The runtime hands the channel to the GC once both sides go out of scope. Pre-Go 1.23 there was a leak in tight loops; 1.23 improved this.

Why the channel is not closed. The runtime cannot close it without a synchronisation point with the consumer. Closing would race with the consumer's receive in pathological cases.

Follow-up. Could I close it manually? — No — the channel is unidirectional from your perspective (<-chan time.Time), so close(ch) is a compile error. Even if you could, you would race with the runtime.

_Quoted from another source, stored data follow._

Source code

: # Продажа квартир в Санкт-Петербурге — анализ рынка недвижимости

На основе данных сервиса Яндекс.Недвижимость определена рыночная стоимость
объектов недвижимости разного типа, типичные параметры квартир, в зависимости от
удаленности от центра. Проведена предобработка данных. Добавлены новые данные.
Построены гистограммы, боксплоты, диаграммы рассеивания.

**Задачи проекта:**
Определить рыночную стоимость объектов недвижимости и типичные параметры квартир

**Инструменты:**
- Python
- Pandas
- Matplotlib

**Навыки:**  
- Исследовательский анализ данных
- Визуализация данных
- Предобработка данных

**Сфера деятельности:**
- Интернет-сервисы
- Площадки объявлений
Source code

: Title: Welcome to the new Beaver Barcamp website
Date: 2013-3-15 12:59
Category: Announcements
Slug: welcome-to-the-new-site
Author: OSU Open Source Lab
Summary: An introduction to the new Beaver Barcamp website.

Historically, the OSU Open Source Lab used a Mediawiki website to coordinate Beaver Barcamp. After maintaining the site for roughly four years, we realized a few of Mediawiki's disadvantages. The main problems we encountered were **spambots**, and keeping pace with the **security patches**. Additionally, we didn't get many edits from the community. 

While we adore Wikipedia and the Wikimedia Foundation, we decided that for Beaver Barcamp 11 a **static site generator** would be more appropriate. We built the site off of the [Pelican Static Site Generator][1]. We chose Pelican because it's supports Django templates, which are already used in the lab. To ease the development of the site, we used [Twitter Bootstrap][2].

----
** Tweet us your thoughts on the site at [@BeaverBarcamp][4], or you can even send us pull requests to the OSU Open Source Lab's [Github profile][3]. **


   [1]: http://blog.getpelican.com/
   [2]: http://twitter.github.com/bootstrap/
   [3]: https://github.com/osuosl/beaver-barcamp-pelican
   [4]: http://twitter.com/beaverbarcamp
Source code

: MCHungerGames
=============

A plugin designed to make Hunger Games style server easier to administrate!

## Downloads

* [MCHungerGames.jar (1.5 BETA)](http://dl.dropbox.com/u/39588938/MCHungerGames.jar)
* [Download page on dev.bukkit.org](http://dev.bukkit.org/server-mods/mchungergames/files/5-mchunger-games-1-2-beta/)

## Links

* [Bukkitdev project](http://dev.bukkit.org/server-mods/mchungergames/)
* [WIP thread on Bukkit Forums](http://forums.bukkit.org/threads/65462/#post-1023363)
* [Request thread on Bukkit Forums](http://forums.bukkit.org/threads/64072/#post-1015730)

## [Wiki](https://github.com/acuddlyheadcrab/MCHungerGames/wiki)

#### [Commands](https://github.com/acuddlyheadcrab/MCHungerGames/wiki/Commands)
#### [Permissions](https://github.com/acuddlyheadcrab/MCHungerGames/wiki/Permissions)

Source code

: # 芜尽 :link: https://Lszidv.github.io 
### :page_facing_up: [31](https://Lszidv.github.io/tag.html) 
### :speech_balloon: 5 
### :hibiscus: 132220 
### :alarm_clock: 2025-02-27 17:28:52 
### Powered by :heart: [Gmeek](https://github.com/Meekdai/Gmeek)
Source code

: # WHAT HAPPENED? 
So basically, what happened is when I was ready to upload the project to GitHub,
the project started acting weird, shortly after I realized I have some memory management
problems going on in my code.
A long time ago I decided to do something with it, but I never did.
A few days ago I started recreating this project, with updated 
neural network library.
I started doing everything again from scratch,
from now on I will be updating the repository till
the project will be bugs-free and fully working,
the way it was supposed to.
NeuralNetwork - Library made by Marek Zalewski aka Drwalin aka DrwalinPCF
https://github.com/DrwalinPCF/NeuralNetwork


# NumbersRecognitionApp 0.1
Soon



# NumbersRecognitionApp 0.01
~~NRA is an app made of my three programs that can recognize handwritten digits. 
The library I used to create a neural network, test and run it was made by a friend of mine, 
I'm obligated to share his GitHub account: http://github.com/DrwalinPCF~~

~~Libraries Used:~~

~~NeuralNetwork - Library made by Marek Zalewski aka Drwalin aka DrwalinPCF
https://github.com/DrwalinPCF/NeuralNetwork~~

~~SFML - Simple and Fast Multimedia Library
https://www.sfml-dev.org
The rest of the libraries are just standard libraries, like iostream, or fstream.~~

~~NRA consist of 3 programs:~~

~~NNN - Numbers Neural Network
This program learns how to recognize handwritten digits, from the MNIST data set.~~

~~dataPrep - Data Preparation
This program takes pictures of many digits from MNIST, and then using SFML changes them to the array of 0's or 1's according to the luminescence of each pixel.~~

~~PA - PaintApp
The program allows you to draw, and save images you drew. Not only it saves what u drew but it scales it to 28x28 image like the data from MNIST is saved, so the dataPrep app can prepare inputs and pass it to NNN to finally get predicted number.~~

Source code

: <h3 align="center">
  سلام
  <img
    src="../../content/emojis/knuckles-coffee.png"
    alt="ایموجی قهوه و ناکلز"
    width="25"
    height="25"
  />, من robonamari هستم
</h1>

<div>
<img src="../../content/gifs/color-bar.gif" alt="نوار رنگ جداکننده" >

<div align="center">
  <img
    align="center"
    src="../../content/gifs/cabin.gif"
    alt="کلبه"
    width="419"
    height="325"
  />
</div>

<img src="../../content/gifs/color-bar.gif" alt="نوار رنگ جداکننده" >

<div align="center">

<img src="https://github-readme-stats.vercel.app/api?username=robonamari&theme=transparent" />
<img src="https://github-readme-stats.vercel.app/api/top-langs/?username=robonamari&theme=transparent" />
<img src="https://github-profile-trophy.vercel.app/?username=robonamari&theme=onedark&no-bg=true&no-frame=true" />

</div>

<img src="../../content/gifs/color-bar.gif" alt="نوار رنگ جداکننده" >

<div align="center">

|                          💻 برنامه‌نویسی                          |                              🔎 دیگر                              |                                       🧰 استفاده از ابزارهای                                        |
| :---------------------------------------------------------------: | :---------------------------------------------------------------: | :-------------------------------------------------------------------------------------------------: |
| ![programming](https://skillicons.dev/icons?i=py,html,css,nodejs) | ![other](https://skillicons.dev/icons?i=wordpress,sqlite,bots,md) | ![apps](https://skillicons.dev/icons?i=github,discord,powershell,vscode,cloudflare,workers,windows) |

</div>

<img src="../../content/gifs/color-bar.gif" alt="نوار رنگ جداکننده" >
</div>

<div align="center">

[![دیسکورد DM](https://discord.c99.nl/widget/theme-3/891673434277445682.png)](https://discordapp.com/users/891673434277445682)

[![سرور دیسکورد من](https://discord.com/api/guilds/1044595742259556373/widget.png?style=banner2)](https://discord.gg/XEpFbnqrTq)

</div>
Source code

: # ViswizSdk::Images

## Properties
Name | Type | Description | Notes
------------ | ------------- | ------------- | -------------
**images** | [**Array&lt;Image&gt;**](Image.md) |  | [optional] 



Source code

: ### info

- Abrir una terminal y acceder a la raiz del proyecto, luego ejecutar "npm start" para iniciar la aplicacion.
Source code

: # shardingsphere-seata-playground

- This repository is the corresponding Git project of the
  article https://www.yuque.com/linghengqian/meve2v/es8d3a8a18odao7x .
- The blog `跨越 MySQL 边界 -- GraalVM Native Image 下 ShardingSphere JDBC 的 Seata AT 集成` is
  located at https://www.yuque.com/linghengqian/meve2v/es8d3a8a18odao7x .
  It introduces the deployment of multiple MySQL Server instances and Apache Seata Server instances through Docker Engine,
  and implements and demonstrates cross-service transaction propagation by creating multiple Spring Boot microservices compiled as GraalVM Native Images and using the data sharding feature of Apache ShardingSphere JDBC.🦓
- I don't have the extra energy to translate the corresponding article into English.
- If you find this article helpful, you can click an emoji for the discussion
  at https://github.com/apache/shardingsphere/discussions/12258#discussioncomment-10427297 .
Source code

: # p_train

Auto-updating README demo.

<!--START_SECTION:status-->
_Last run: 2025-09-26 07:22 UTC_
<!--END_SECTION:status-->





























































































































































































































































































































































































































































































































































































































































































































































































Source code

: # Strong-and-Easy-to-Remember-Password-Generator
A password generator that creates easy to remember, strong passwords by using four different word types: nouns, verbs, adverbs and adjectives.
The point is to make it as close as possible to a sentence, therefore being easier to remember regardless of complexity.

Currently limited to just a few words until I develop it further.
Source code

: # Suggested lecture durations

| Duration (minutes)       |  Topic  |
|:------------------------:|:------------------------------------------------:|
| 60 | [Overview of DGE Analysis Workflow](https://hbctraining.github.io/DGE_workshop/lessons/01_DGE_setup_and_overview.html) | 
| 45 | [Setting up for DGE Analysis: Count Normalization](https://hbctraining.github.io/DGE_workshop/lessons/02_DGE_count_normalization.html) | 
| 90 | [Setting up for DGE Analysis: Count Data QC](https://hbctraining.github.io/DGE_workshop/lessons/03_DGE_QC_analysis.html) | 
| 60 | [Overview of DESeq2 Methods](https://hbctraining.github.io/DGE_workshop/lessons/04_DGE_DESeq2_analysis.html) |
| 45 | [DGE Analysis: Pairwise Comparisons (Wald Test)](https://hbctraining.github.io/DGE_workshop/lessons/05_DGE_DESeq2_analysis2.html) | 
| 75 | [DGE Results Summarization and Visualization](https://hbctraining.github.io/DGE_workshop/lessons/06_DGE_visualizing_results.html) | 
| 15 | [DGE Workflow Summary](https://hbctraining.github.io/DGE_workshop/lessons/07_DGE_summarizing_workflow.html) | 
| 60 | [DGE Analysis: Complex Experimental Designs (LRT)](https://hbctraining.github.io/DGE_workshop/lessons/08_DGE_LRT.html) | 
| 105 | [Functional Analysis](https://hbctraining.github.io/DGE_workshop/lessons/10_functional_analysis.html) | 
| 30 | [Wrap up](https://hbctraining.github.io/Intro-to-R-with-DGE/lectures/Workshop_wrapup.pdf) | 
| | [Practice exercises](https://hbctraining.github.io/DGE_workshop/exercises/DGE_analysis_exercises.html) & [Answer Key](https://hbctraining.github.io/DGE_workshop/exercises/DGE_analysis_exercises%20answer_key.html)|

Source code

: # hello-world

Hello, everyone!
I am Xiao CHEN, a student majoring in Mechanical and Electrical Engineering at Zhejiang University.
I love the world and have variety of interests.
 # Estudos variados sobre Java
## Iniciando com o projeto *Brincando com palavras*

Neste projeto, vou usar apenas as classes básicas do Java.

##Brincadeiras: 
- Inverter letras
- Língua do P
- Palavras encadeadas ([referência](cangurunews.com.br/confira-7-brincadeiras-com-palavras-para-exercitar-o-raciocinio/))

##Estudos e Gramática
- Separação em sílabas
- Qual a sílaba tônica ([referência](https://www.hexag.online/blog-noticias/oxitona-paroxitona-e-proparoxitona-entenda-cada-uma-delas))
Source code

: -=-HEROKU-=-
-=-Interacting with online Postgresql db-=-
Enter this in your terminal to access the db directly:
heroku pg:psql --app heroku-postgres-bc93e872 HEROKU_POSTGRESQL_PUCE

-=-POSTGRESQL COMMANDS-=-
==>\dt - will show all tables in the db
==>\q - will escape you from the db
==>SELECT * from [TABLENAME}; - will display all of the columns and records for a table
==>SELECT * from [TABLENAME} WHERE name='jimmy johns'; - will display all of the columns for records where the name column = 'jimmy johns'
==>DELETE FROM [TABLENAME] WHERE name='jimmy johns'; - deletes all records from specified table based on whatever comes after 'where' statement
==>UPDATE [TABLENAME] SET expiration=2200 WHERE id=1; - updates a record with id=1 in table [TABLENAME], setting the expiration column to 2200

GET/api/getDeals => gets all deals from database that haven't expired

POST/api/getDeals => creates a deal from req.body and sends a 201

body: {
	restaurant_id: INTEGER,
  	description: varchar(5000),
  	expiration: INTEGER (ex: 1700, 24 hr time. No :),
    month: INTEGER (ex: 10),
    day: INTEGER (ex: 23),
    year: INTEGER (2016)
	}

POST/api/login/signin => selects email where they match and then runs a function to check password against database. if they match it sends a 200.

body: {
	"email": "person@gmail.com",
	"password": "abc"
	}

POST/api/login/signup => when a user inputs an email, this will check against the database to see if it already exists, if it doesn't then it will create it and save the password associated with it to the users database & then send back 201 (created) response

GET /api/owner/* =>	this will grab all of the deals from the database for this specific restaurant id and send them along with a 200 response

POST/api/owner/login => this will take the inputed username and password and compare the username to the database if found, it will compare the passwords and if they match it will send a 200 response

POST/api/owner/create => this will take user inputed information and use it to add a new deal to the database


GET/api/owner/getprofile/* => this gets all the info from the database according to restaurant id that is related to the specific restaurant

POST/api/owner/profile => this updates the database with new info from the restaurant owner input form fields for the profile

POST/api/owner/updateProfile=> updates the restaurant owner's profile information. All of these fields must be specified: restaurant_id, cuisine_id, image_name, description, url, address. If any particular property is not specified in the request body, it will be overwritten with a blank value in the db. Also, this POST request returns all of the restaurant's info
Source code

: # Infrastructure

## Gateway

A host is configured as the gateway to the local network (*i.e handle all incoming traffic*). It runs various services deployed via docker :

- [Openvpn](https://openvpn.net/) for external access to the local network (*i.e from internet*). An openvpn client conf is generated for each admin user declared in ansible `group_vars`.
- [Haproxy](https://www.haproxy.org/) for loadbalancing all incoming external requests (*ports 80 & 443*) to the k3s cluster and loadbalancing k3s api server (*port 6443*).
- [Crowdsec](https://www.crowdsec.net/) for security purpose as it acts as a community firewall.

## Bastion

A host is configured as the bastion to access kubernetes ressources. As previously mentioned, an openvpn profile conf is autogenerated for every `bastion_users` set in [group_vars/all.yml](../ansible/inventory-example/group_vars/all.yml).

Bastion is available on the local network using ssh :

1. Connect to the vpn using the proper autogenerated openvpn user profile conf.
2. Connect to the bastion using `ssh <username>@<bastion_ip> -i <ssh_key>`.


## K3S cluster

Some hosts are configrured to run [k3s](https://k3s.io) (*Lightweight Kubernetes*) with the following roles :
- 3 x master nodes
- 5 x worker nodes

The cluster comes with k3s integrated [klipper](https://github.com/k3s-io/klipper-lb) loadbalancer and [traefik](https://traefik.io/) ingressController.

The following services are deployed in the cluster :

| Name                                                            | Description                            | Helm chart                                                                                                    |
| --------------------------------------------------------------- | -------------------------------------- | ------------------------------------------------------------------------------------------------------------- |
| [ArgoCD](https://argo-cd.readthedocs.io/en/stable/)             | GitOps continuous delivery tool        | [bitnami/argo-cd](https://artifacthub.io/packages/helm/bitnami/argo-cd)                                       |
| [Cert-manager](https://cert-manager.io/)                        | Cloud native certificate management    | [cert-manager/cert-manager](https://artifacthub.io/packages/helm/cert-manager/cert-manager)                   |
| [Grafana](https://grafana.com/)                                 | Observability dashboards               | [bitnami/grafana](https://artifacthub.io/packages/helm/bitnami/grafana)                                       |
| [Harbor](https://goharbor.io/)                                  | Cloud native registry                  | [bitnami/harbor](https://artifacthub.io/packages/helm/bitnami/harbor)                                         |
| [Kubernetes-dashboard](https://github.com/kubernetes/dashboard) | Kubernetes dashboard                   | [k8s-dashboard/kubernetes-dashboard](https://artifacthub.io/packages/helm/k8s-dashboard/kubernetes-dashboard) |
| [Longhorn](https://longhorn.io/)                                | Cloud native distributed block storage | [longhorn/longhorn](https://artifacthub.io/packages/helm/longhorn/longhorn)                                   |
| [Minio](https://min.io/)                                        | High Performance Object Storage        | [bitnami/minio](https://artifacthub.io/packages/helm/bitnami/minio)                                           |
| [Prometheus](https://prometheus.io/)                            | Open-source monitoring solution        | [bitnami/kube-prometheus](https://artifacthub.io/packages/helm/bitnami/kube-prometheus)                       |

Q35. Why does Go ban time.NewTicker(0)?

Model answer. Several reasons:

  1. Semantics are undefined. A zero interval means "fire immediately, forever" — there is no schedule.
  2. The runtime would busy-loop. The scheduler would constantly find the timer ready, run sendTime, requeue, find it ready again. CPU pegged at 100%.
  3. The consumer cannot keep up. Even at one receive per nanosecond, no goroutine can drain at that rate.
  4. It is almost always a bug. A zero interval usually means the developer made a unit-conversion error or forgot to multiply.

Negative durations are banned for the same reasons (no meaningful semantic). The implementation panics with non-positive interval for NewTicker.

Follow-up. Could the runtime have chosen to "saturate at 1ns" instead of panic? — It could, but panics are loud, and silent saturation would mask a class of unit-conversion bugs. The panic is correct.


Summary of follow-ups by level

Level Follow-up themes
Junior "What does this print?", "Where does Stop matter?", "What is time.Tick?"
Middle "Reset semantics," "Drift vs jitter," "How to integrate with context," "Why time.After in a loop is wrong"
Senior "Walk through the runtime," "Memory model," "Trace these Reset cases," "Design rate limiters"
Staff "Scale to thousands of timers," "Diagnose scheduler latency," "Multi-interval ticker design," "Why zero interval panics"

Cheat sheet of correct ticker idioms

  • defer t.Stop() immediately after NewTicker.
  • Always use select so cancellation has a path.
  • Drain t.C after Reset if stale values would matter.
  • Never use time.Tick in long-lived code.
  • Never use time.After inside a long-running select loop.
  • Add jitter when many processes share a cadence.
  • Document the "who stops the ticker" contract in struct comments.
  • Treat tick drops as expected behaviour, not a bug.